Implicit Euler approach is unconditionally stable. The implementation of Implicit Euler scheme may be represented as,

v_n+1 = (v_n + hq_n+1) / (1 + hp_n+1)

The following MATLAB program implements this scheme:

MATLAB program:

close all;
clc;
y1(1) = 0; % Initial condition
h = 0.1; % Time step
t1(1) = 0;
i = 1;

% Implementation of the Implicit Euler approach
while (t1(i) <= 30)
q=(1+t1(i))*exp(-t1(i));
p= 5*(1+t1(i));

y1(i+1) = (y1(i)+(h*q))/(1+h*p);
t1(i+1) = t1(i) + h;
i = i + 1;
end
plot(t1,y1,'-o')
hold on

Program Output:
The following plot shows the progression of the solution as the time increases.

### Explicit Euler Method by MATLAB to Solve an ODE

In this example, an implementation of the Explicit Euler approach by MATLAB program to solve an ordinary differential equation (ODE) is presented. Let's consider a differential equation, which is defined as,

dv/dt = p(t) v + q(t)

Where,

p(t) = 5(1+t)

and,

q(t) = (1+t)e^-t

The initial value is, v(0) = 1;, and the time period is 0 < t < 10.

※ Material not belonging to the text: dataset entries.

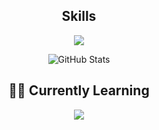 
<h2 align="center">Skills </h2>

<p align="center">
  <a href="https://skillicons.dev">
    <img src="https://skillicons.dev/icons?i=vscode,linux,python,flask,docker,cpp,java,typescript,postgres" />
  </a>
</p>

<div align="center">
  <img src="https://github-readme-stats-jade-theta.vercel.app/api?username=Cavoq&show_icons=true&theme=github_dark" alt="GitHub Stats">
</div>

<div align="center">
  <h2>👨‍💻 Currently Learning</h2>
  <a href="https://skillicons.dev">
    <img src="https://skillicons.dev/icons?i=neovim,react,tailwind" />
  </a>
</div>

<!---
Dav3o/Dav3o is a ✨ special ✨ repository because its `README.md` (this file) appears on your GitHub profile.
You can click the Preview link to take a look at your changes.
--->
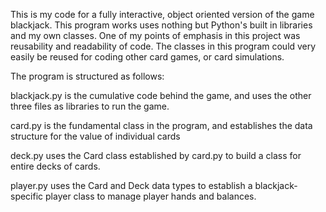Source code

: This is my code for a fully interactive, object oriented version of the game blackjack.
This program works uses nothing but Python's built in libraries and my own classes.
One of my points of emphasis in this project was reusability and readability of code.
The classes in this program could very easily be reused for coding other card games, 
or card simulations.

The program is structured as follows:

blackjack.py
is the cumulative code behind the game, and uses the other three files
as libraries to run the game.

card.py
is the fundamental class in the program, and establishes the data
structure for the value of individual cards

deck.py
uses the Card class established by card.py to build a class for entire
decks of cards. 

player.py
uses the Card and Deck data types to establish a blackjack-specific
player class to manage player hands and balances.
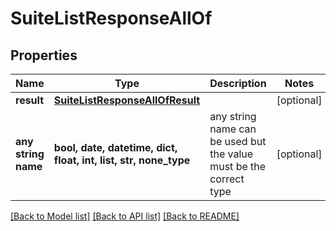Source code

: # SuiteListResponseAllOf


## Properties
Name | Type | Description | Notes
------------ | ------------- | ------------- | -------------
**result** | [**SuiteListResponseAllOfResult**](SuiteListResponseAllOfResult.md) |  | [optional] 
**any string name** | **bool, date, datetime, dict, float, int, list, str, none_type** | any string name can be used but the value must be the correct type | [optional]

[[Back to Model list]](../README.md#documentation-for-models) [[Back to API list]](../README.md#documentation-for-api-endpoints) [[Back to README]](../README.md)


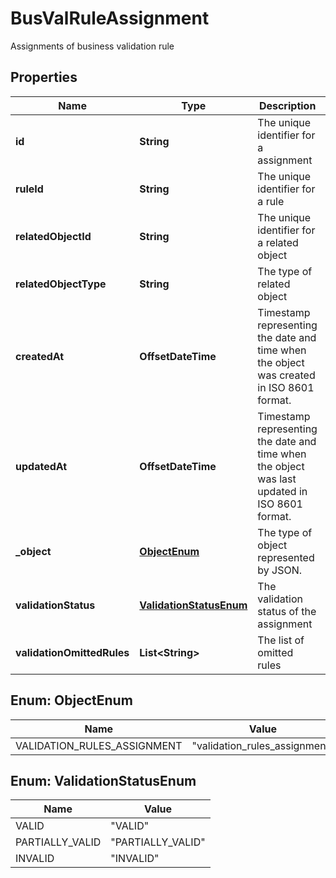 

# BusValRuleAssignment

Assignments of business validation rule

## Properties

| Name | Type | Description | Notes |
|------------ | ------------- | ------------- | -------------|
|**id** | **String** | The unique identifier for a assignment |  |
|**ruleId** | **String** | The unique identifier for a rule |  |
|**relatedObjectId** | **String** | The unique identifier for a related object |  |
|**relatedObjectType** | **String** | The type of related object |  |
|**createdAt** | **OffsetDateTime** | Timestamp representing the date and time when the object was created in ISO 8601 format. |  [optional] |
|**updatedAt** | **OffsetDateTime** | Timestamp representing the date and time when the object was last updated in ISO 8601 format. |  [optional] |
|**_object** | [**ObjectEnum**](#ObjectEnum) | The type of object represented by JSON. |  |
|**validationStatus** | [**ValidationStatusEnum**](#ValidationStatusEnum) | The validation status of the assignment |  [optional] |
|**validationOmittedRules** | **List&lt;String&gt;** | The list of omitted rules |  [optional] |



## Enum: ObjectEnum

| Name | Value |
|---- | -----|
| VALIDATION_RULES_ASSIGNMENT | &quot;validation_rules_assignment&quot; |



## Enum: ValidationStatusEnum

| Name | Value |
|---- | -----|
| VALID | &quot;VALID&quot; |
| PARTIALLY_VALID | &quot;PARTIALLY_VALID&quot; |
| INVALID | &quot;INVALID&quot; |



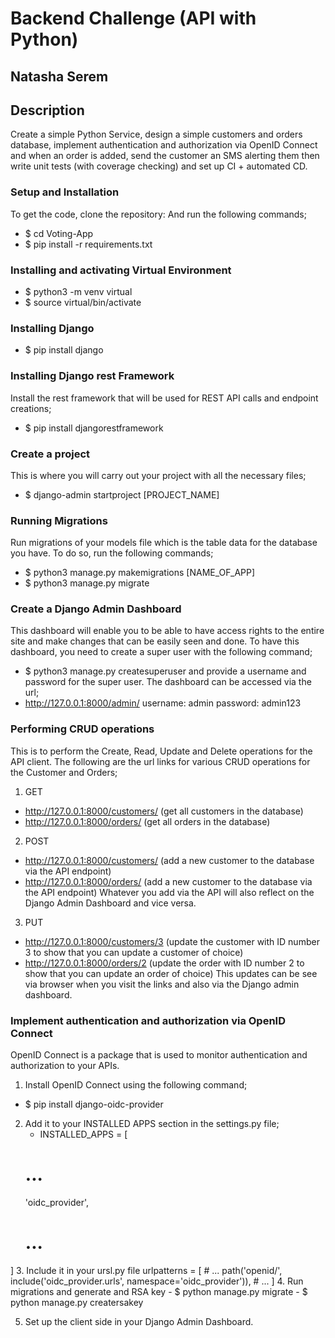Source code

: # Backend Challenge (API with Python)

## Natasha Serem

## Description
Create a simple Python Service, design a simple customers and orders database, implement authentication and authorization via OpenID Connect and when an order is added, send the customer an SMS alerting them then write unit tests (with coverage checking) and set up CI + automated CD.

### Setup and Installation
To get the code, clone the repository: And run the following commands;

- $ cd Voting-App 
- $ pip install -r requirements.txt

### Installing and activating Virtual Environment
- $ python3 -m venv virtual 
- $ source virtual/bin/activate

### Installing Django
- $ pip install django

### Installing Django rest Framework
Install the rest framework that will be used for REST API calls and endpoint creations;
- $ pip install djangorestframework

### Create a project
This is where you will carry out your project with all the necessary files;
- $ django-admin startproject [PROJECT_NAME]

### Running Migrations
Run migrations of your models file which is the table data for the database you have. To do so, run the following commands;
- $ python3 manage.py makemigrations [NAME_OF_APP]
- $ python3 manage.py migrate

### Create a Django Admin Dashboard
This dashboard will enable you to be able to have access rights to the entire site and make changes that can be easily seen and done. To have this dashboard, you need to create a super user with the following command;
- $ python3 manage.py createsuperuser
and provide a username and password for the super user.
The dashboard can be accessed via the url;
- http://127.0.0.1:8000/admin/
username: admin
password: admin123

### Performing CRUD operations
This is to perform the Create, Read, Update and Delete operations for the API client. The following are the url links for various CRUD operations for the Customer and Orders;
1. GET
- http://127.0.0.1:8000/customers/ (get all customers in the database)
- http://127.0.0.1:8000/orders/ (get all orders in the database)

2. POST
- http://127.0.0.1:8000/customers/ (add a new customer to the database via the API endpoint)
- http://127.0.0.1:8000/orders/ (add a new customer to the database via the API endpoint)
Whatever you add via the API will also reflect on the Django Admin Dashboard and vice versa.

3. PUT
- http://127.0.0.1:8000/customers/3 (update the customer with ID number 3 to show that you can update a customer of choice)
- http://127.0.0.1:8000/orders/2 (update the order with ID number 2 to show that you can update an order of choice)
This updates can be see via browser when you visit the links and also via the Django admin dashboard.

### Implement authentication and authorization via OpenID Connect
OpenID Connect is a package that is used to monitor authentication and authorization to your APIs.
1. Install OpenID Connect using the following command;
- $ pip install django-oidc-provider
2. Add it to your INSTALLED APPS section in the settings.py file;
    - INSTALLED_APPS = [
    # ...
    'oidc_provider',
    # ...
]
3. Include it in your ursl.py file
    urlpatterns = [
    # ...
    path('openid/', include('oidc_provider.urls', namespace='oidc_provider')),
    # ...
]
4. Run migrations and generate and RSA key
    - $ python manage.py migrate
    - $ python manage.py creatersakey

5. Set up the client side in your Django Admin Dashboard.

### 

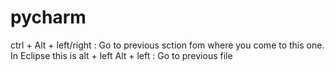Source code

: # pycharm

ctrl + Alt + left/right : Go to previous sction fom where you come to this one. In Eclipse this is alt + left
Alt + left : Go to previous file
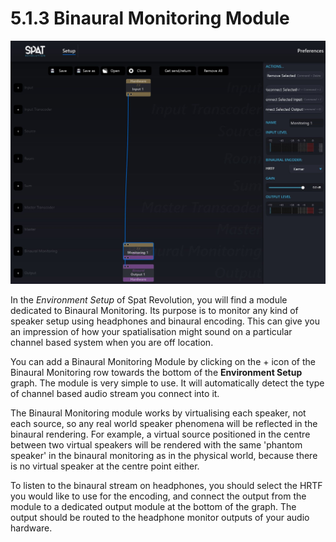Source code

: # 5.1.3 Binaural Monitoring Module

![](../include/SpatRevolution_UserGuide_-050.jpg)

In the _Environment Setup_ of Spat Revolution, you will find a module dedicated to
Binaural Monitoring. Its purpose is to monitor any kind of speaker setup using
headphones and binaural encoding. This can give you an impression of how your
spatialisation might sound on a particular channel based system when you are off
location.


You can add a Binaural Monitoring Module by clicking on the + icon of the Binaural Monitoring row towards the bottom of the **Environment Setup** graph. The
module is very simple to use. It will automatically detect the type of channel based
audio stream you connect into it.

The Binaural Monitoring module works by virtualising each speaker, not each
source, so any real world speaker phenomena will be reflected in the binaural rendering. For example, a virtual source positioned in the centre between two virtual
speakers will be rendered with the same 'phantom speaker' in the binaural monitoring as in the physical world, because there is no virtual speaker at the centre
point either.

To listen to the binaural stream on headphones, you should select the HRTF you
would like to use for the encoding, and connect the output from the module to a
dedicated output module at the bottom of the graph. The output should be routed
to the headphone monitor outputs of your audio hardware.

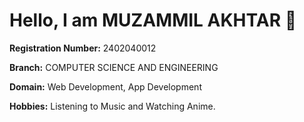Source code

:# Hello, I am **MUZAMMIL AKHTAR** 👋

**Registration Number:** 2402040012 

**Branch:** COMPUTER SCIENCE AND ENGINEERING

**Domain:** Web Development, App Development 

**Hobbies:** Listening to Music and Watching Anime.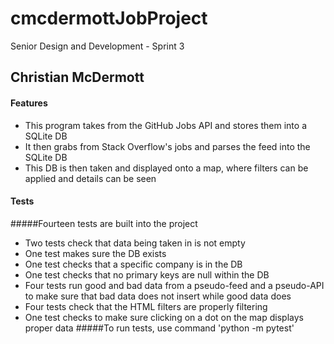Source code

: # cmcdermottJobProject
Senior Design and Development - Sprint 3

## Christian McDermott
#### Features
- This program takes from the GitHub Jobs API and stores them into a SQLite DB
- It then grabs from Stack Overflow's jobs and parses the feed into the SQLite DB
- This DB is then taken and displayed onto a map, where filters can be applied and details can be seen
#### Tests
#####Fourteen tests are built into the project
- Two tests check that data being taken in is not empty
- One test makes sure the DB exists
- One test checks that a specific company is in the DB
- One test checks that no primary keys are null within the DB
- Four tests run good and bad data from a pseudo-feed and a pseudo-API to make sure that bad data does not insert while good data does
- Four tests check that the HTML filters are properly filtering
- One test checks to make sure clicking on a dot on the map displays proper data
#####To run tests, use command 'python -m pytest'
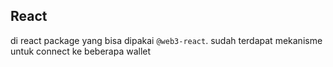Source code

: ## React 
di react package yang bisa dipakai `@web3-react`. 
sudah terdapat mekanisme untuk connect ke beberapa wallet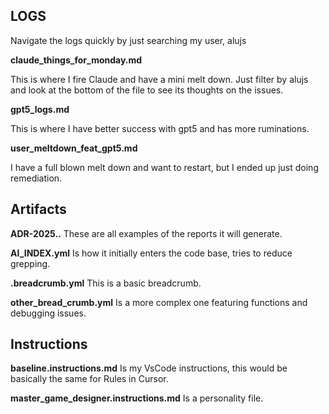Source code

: ## LOGS ##
Navigate the logs quickly by just searching my user, alujs 

**claude_things_for_monday.md**

This is where I fire Claude and have a mini melt down. Just filter by alujs and look at the bottom of the file to see its thoughts on the issues. 

**gpt5_logs.md**

This is where I have better success with gpt5 and has more ruminations. 


**user_meltdown_feat_gpt5.md**

I have a full blown melt down and want to restart, but I ended up just doing remediation. 


## Artifacts ##

**ADR-2025..** 
These are all examples of the reports it will generate. 

**AI_INDEX.yml**
Is how it initially enters the code base, tries to reduce grepping. 

**.breadcrumb.yml**
This is a basic breadcrumb.

**other_bread_crumb.yml**
Is a more complex one featuring functions and debugging issues. 


## Instructions ##

**baseline.instructions.md**
Is my VsCode instructions, this would be basically the same for Rules in Cursor. 

**master_game_designer.instructions.md**
Is a personality file.

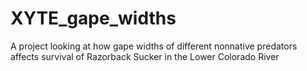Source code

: # XYTE_gape_widths
A project looking at how gape widths of different nonnative predators affects survival of Razorback Sucker in the Lower Colorado River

The implementation of Explicit Euler scheme may be represented as,

v_n+1 = v_n (1 - ph) + hq

The following MATLAB program implements this scheme:

close all;
clc;
y_initial = 1; % Defines initial condition, v(0)=1
h = 1.1; % Defines time step
[ t, v ] = expliciteuler( @f_ode, [ 0.0,10 ], y_initial, h );
plot(t,v,'--*')
hold on

function f_vt = f_ode ( t, v )
% This function defines the differential equation
% t is the independent variable
% v is the dependent variable
% f_vt represents the dv/dt
p= 5*(1+t);
q=(1+t)*exp(-t);
f_vt = p*v+q;

function [x, y] = expliciteuler( f_ode, xRange, y_initial, h )
% This function uses Euler’s explicit method to solve the ODE
% dv/dt=f_ode(t,v); x refers to t and y refers to v
% f_ode defines the differential equation of the problem
% xRange = [x1, x2] where the solution is sought on
% y_initial = column vector of initial values for y at x1
% numSteps = number of equally-sized steps to take from x1 to x2
% x = row vector of values of x
% y = matrix whose k-th column is the approximate solution at x(k)
x(1) = xRange(1);
numSteps = ( xRange(2) - xRange(1) ) /h ;
y(:,1) = y_initial;
for k = 1 : numSteps
x(1,k+1) = x(1,k) + h;
y(:,k+1) = y(:,k) + h * f_ode( x(k), y(:,k) );

end

Program Output:

The following plot shows the value of the solution with respect of time increment.